Marián Vajda (; born 24 March 1965) is a Slovak professional tennis coach and former player. He is the former head coach of Novak Djokovic, coaching Djokovic almost his entire professional career, winning 85 titles together (out of the 93 won by Djokovic). Vajda is the most successful coach in the history of tennis in terms of Grand Slam titles winning 20 Grand Slam trophies with Novak Djokovic (out of the 22 won by Djokovic).

Career
Vajda was born in Považská Bystrica.
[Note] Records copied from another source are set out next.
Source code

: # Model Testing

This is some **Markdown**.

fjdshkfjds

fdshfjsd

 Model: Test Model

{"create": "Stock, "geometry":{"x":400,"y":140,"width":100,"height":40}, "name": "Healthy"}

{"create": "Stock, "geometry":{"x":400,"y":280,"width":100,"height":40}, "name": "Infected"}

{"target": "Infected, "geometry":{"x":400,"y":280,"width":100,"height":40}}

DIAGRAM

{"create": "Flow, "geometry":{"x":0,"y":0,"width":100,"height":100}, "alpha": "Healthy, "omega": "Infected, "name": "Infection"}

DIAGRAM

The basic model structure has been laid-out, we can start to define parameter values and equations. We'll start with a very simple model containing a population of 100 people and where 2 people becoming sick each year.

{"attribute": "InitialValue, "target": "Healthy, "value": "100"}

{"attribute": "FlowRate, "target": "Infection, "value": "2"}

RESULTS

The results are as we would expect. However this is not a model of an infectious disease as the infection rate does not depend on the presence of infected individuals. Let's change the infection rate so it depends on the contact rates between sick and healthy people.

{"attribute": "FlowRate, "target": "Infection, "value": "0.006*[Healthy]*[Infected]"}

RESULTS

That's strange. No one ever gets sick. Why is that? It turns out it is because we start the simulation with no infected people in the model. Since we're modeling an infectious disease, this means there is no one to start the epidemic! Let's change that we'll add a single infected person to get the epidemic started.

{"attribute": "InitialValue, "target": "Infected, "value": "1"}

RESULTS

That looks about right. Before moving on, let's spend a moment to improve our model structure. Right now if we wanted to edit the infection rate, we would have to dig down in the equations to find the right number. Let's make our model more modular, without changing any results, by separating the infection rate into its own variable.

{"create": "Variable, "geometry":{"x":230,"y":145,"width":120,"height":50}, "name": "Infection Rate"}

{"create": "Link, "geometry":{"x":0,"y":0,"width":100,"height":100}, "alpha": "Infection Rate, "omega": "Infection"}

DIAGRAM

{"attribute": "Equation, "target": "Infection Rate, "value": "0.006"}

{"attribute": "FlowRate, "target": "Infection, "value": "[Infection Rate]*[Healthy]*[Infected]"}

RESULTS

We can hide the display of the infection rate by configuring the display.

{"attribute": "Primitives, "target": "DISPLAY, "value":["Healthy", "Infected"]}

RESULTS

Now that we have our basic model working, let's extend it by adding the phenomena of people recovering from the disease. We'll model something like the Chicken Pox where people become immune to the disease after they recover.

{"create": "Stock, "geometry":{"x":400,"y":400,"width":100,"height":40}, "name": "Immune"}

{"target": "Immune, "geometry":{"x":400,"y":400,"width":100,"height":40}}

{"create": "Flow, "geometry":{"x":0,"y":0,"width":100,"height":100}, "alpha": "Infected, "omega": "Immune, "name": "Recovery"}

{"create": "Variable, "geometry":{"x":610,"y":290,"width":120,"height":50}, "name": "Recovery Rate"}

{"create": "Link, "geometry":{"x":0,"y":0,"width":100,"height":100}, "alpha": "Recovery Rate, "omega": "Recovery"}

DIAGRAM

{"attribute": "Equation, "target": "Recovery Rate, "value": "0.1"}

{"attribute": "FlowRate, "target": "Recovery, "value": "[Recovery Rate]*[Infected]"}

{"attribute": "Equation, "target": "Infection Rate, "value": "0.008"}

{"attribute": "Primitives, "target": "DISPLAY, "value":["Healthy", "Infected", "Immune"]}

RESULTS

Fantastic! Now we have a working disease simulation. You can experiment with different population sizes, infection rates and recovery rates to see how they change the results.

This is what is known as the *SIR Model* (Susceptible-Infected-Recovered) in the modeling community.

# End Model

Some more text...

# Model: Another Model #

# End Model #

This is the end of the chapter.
He was a member of the Olympic Team of Czechoslovakia, and in 1992 he competed in the Olympic Games of Barcelona, being eliminated in the first round by Gilad Bloom. He reached the third round of the 1991 French Open, won two singles titles and achieved a career-high singles ranking of World No. 34 in September 1987. Vajda is a former captain of the Slovakia Davis Cup and Fed Cup teams. Vajda was the coach of Karol Kučera from 2001 to 2005.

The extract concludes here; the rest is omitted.